My style of fighting with a rapier is based on what I learned so many years ago in unarmed combat: I am smaller than everyone else, and weaker. I am physically inferior, and will never get around to spending as much time training as anyone else. I have zero native athletic ability. This was true for many years…until I took up powerlifting I was sporting a 28″ waist, and my chest was about the same. Learning to fight from that point of view taught me some habits that dictate my style to this day.
I try to never do things the right way. My experience has always been that everyone else will be much better at things than me, so I have to find another way. If I adopt a certain guard and the other person assumes the same, I assume they are better trained in that guard and more capable than me. So I will adjust my position out of that guard to remove the advantage of familiarity from my opponent. I will still try to attain the advantages of that guard, but in other ways.
For example, in the first action of the following video, I have lowered my sword from a strict terza while keeping some of it’s lines. Since I am not engaging Jordan’s blade, I lose all the advantages of contact and disengagement. I cannot easily manage the position of his blade. I use subterfuge instead. By keeping my blade low, changing the tempo of my approach and my height, and altering the extension of my blade as I approach, I am able to keep his blade where I want it, easily catch his low-line attack, and enjoy placing a leisurely attack to his inside line.
The next two attacks are all tempo-based. I bounce and indicate aggressiveness, move in at angles, and finally throw a fast movement feint…faking a charge.

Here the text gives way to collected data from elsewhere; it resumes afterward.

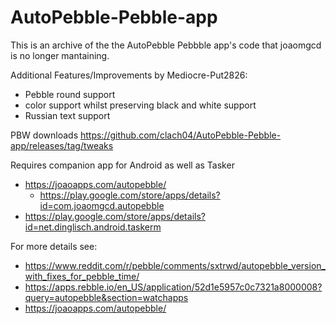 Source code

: # AutoPebble-Pebble-app

This is an archive of the the AutoPebble Pebbble app's code that joaomgcd is no longer mantaining.

Additional Features/Improvements by Mediocre-Put2826:

  * Pebble round support
  * color support whilst preserving black and white support
  * Russian text support

PBW downloads https://github.com/clach04/AutoPebble-Pebble-app/releases/tag/tweaks

Requires companion app for Android as well as Tasker

  * https://joaoapps.com/autopebble/
      * https://play.google.com/store/apps/details?id=com.joaomgcd.autopebble
  * https://play.google.com/store/apps/details?id=net.dinglisch.android.taskerm

For more details see:

  * https://www.reddit.com/r/pebble/comments/sxtrwd/autopebble_version_with_fixes_for_pebble_time/
  * https://apps.rebble.io/en_US/application/52d1e5957c0c7321a8000008?query=autopebble&section=watchapps
  * https://joaoapps.com/autopebble/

What I really want to do is get his sword up where I can engage it with my dagger. I also want him as open as possible, so I can bring my sword under his. By pausing my forward motion just slightly, I am able to come in behind his blade while staying out of range of his attack. Same thing in the next attack, but a little more obvious. By selling the big scary cut, I am able to choose my timing in reaction to his counters, and deliver a slow and well placed cut to the throat.
The next pass is all about the measure. I sit just outside of measure, because I know Jordan is catching on to my antics. He has a great knack for pezzing me but good as soon as I get cocky. I have to change up the game on him constantly. I know he’s a little frustrated at this point so I want to put him in the aggressive position. My idea is to counter his lunge with a falso expulsion, but I see a better opening when he moves to the side to set up his attack. A small step to the side opens his guard, and puts him an “empty” tempo. His sword is effectively still so I am able to to a little Marozzo and extend into a falso-to-falso engagement (like a schielhau for you german longsword folk) and push a little cut to the bicep through.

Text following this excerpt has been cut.